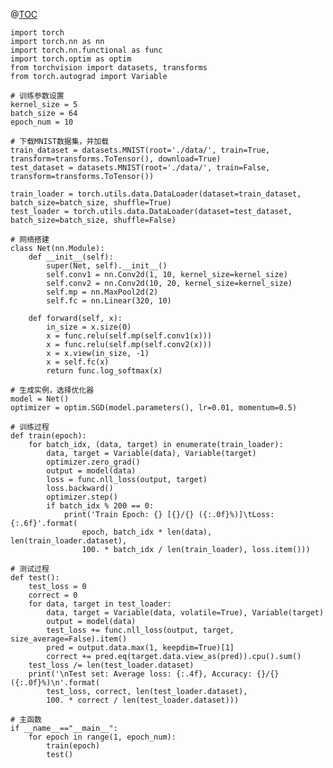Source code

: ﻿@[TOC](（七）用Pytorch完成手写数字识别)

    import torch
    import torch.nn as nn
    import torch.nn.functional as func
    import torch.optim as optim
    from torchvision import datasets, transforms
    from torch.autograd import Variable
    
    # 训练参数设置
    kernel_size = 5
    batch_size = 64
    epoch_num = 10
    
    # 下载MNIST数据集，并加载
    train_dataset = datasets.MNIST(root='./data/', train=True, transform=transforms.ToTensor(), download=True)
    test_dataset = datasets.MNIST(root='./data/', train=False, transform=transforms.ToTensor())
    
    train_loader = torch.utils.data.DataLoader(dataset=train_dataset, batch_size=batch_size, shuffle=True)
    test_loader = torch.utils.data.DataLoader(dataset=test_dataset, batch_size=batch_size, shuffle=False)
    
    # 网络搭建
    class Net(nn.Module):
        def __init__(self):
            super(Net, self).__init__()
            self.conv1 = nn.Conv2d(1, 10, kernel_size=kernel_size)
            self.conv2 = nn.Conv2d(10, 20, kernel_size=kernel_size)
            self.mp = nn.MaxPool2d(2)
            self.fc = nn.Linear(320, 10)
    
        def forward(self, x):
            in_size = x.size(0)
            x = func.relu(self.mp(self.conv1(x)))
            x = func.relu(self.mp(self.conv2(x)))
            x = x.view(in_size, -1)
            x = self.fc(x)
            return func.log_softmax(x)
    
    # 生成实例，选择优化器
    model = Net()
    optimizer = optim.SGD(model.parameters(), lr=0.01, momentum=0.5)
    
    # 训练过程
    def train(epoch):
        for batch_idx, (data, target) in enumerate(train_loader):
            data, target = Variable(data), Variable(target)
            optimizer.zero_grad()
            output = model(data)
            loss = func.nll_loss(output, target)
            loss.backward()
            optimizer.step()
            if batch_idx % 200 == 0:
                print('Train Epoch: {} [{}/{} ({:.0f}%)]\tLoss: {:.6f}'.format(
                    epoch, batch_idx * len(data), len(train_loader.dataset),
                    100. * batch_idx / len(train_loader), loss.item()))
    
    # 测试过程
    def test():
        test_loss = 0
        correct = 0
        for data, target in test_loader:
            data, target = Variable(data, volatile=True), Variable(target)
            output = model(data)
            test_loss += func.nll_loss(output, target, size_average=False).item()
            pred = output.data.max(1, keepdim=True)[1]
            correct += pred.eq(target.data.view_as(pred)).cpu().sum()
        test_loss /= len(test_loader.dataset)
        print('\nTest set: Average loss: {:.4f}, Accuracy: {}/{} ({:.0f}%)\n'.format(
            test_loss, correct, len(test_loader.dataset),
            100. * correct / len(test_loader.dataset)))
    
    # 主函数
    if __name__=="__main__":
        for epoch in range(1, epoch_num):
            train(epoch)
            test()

───

● **ASSIGNMENT**: Among the lines above, find those containing the word "print" and copy each.

● **ANSWER AREA**:
                print('Train Epoch: {} [{}/{} ({:.0f}%)]\tLoss: {:.6f}'.format(
        print('\nTest set: Average loss: {:.4f}, Accuracy: {}/{} ({:.0f}%)\n'.format(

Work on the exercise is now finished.